When a cache miss occurs, a snoop is put on the FSB of the originating processor. The snoop filter intercepts the snoop, and determines if it needs to pass along the snoop to the other FSB. If the read request is satisfied with the other processor on the same FSB, the snoop filter access is cancelled. If the other processor on the same FSB does not satisfy the read request, the snoop filter determines the next course of action. If the read request misses the snoop filter, data is returned directly from memory. If the snoop filter indicates that the target cache line of the request could exist on the other FSB, the snoop filter will reflect the snoop across to the other segment. If the other segment still has the cache line, it is routed to the requesting FSB. If the other segment no longer owns the target cache line, data is returned from memory. Because the protocol is write-invalidate, write requests must always be propagated to any FSB that has a copy of the cache line in question.
Dedicated High-Speed Interconnect
The next step of the evolution is the Dedicated High-Speed Interconnect (DHSI), as shown in Figure 2-9.
Figure 2-9 A server platform based on DHSI
DHSI-based platforms use four independent FSBs, one for each processor in the platform. Snoop filters are employed to achieve good bandwidth scaling.
The FSBs remains electrically the same, but are now used in a point-to-point configuration.
Platforms designed using this approach still must deal with the electrical signaling challenges of the fast FSB. DHSI drives up also the pin count on the chipset and require extensive PCB routing to establish all these connections using the wide FSBs.

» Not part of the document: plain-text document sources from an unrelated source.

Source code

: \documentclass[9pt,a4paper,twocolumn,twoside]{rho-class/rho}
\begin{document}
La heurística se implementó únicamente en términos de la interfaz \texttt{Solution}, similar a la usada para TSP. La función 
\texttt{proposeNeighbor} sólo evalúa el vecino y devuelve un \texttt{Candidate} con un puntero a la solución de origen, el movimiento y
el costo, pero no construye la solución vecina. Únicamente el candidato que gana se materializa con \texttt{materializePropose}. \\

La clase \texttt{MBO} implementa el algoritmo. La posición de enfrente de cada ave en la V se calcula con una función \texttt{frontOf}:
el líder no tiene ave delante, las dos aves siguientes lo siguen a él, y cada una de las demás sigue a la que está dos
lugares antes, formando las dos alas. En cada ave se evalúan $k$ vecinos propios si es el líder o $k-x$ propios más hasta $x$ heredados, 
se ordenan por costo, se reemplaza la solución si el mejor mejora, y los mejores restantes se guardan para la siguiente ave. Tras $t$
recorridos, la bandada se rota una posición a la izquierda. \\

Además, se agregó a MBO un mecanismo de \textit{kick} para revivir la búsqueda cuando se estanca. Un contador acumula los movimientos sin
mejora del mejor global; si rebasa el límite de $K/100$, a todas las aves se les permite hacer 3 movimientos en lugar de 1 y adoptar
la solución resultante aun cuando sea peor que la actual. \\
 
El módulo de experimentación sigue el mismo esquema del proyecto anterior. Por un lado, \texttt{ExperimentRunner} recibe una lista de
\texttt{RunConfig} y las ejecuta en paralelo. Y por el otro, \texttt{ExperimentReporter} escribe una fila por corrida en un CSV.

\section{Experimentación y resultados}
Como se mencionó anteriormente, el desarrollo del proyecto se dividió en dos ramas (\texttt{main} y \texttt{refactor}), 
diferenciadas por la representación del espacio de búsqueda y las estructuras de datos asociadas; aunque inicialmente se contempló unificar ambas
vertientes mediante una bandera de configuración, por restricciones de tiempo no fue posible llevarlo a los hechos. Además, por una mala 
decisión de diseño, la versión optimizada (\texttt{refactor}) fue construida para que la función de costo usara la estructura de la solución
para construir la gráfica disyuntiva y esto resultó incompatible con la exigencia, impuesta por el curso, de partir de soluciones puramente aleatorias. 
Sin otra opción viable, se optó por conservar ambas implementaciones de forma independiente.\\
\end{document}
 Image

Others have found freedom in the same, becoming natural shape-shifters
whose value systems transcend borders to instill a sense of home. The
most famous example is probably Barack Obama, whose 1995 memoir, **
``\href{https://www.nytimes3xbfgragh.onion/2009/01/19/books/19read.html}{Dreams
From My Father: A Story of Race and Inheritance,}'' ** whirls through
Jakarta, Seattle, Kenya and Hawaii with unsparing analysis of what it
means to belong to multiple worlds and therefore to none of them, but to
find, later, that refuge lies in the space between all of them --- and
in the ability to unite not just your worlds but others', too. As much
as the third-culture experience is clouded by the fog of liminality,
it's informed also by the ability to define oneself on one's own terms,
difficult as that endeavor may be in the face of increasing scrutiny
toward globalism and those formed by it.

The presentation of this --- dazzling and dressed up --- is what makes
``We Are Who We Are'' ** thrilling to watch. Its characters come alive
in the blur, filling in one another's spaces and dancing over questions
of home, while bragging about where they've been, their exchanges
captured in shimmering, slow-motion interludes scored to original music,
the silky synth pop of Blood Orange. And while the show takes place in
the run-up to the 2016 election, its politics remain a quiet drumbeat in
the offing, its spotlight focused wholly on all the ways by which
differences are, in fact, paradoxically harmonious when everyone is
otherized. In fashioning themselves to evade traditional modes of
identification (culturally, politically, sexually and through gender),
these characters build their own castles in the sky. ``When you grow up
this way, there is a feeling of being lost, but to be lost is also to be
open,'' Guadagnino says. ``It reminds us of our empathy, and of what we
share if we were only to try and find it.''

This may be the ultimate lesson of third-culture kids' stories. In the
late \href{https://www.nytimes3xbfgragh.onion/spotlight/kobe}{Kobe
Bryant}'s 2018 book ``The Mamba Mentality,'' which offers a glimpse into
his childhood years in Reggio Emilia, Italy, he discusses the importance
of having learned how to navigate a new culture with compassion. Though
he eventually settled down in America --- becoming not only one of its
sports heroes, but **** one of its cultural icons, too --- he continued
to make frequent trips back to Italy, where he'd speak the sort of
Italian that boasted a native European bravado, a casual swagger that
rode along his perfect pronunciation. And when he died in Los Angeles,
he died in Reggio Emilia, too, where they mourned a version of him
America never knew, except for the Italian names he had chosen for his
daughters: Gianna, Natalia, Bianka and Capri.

Intel® QuickPath Interconnect
With the introduction of the Intel Core i7 processor, a new system architecture has been adopted for many Intel products. This is known as the Intel® QuickPath Interconnect (Intel® QPI). This architecture utilizes multiple high-speed uni-directional links interconnecting the processors and the chipset. With this architecture, there is also the realization that:
- A common memory controller for multiple sockets and multiple cores is a bottleneck.
- Introducing multiple distributed memory controllers would best match the memory needs of multi-core processors.
- In most cases, having a memory controller integrated into the processor package would boost performance.
- Providing effective methods to deal with the coherency issues of multi-socket systems is vital to enabling larger-scale systems.
Figure 2-10 gives an example functional diagram of a processor with multiple cores, an integrated memory controller, and multiple Intel® QPI links to other system resources.
Figure 2-10 Processor with Intel QPI and DDR3 memory channels
In this architecture, all cores inside a socket share IMCs (Integrated Memory Controllers) that may have multiple memory interfaces (i.e., memory buses).
IMCs may have different external connections:
- DDR3 memory channels: In this case, the DDR3 DIMMs (see the next section) are directly connected to the sockets, as shown in Figure 2-12. This architecture is used in Nehalem-EP (Xeon 5500) and Westmere-EP (Xeon 5600).
- High-speed serial memory channels, as shown in Figure 2-11. In this case, an external chip (SMB: Scalable Memory Buffer) creates DDR3 memory channels where the DDR3 DIMMs are connected. This architecture is used in Nehalem-EX (Xeon 7500).
Figure 2-11 Processors with high-speed memory channels
IMCs and cores in different sockets talk to each other using Intel® QPI.
Processors implementing Intel® QPI also have full access to the memory of every other processor, while maintaining cache coherency. This architecture is also called "cache-coherent NUMA (Non-Uniform Memory Architecture)"—i.e., the memory interconnection system guarantees that the memory and all the potentially cached copies are always coherent.
Intel® QPI is a point-to-point interconnection and messaging scheme that uses a point-to-point differential current-mode signaling. On current implementation, each link is composed of 20 lanes per direction capable of up to 25.6 GB/s or 6.4 GT/s (Giga Transactions/second); (see "Platform Architecture" in Chapter 2, page 46).
Intel® QPI uses point-to-point links and therefore requires an internal crossbar router in the socket (see Figure 2-10) to provide global memory reachability. This route-through capability allows one to build systems without requiring a fully connected topology.
Figure 2-12 shows a configuration of four Intel® Nehalem EX, each processor has four QPI and interconnects with the three other processors and with the Boxboro-EX chipsets (SMB components are present, but not shown).
Figure 2-12 Four-socket Nehalem EX